A multi-layered integrative analysis reveals a cholesterol metabolic program in outer radial glia with implications for human brain evolution.

Abstract

The definition of molecular and cellular mechanisms contributing to brain ontogenetic trajectories is essential to investigate the evolution of our species. Yet their functional dissection at an appropriate level of granularity remains challenging.

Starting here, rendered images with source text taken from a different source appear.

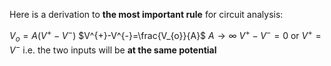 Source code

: Here is a derivation to **the most important rule** for circuit analysis:

$V_{o}=A\left(V^{+}-V^{-}\right)$
$V^{+}-V^{-}=\frac{V_{o}}{A}$
$A\to\infty$
$V^{+}-V^{-}=0$
or
$V^{+}=V^{-}$
i.e. the two inputs will be **at the same potential**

Capitalizing on recent efforts that have extensively profiled neural stem cells from the developing human cortex, we develop an integrative computational framework to perform (i) trajectory inference and gene regulatory network reconstruction, (ii) (pseudo)time-informed non-negative matrix factorization for learning the dynamics of gene expression programs, and (iii) paleogenomic analysis for a higher-resolution mapping of derived regulatory variants in our species in comparison to our closest relatives. We provide evidence for cell type-specific regulation of gene expression programs during indirect neurogenesis. In particular, our analysis uncovers a key role for a cholesterol program in outer radial glia, regulated by zinc-finger transcription factor KLF6. A cartography of the regulatory landscape impacted by Homo sapiens-derived variants reveals signals of selection clustering around regulatory regions associated with GLI3, a well-known regulator of radial glial cell cycle, and impacting KLF6 regulation. Our study contributes to the evidence of significant changes in metabolic pathways in recent human brain evolution.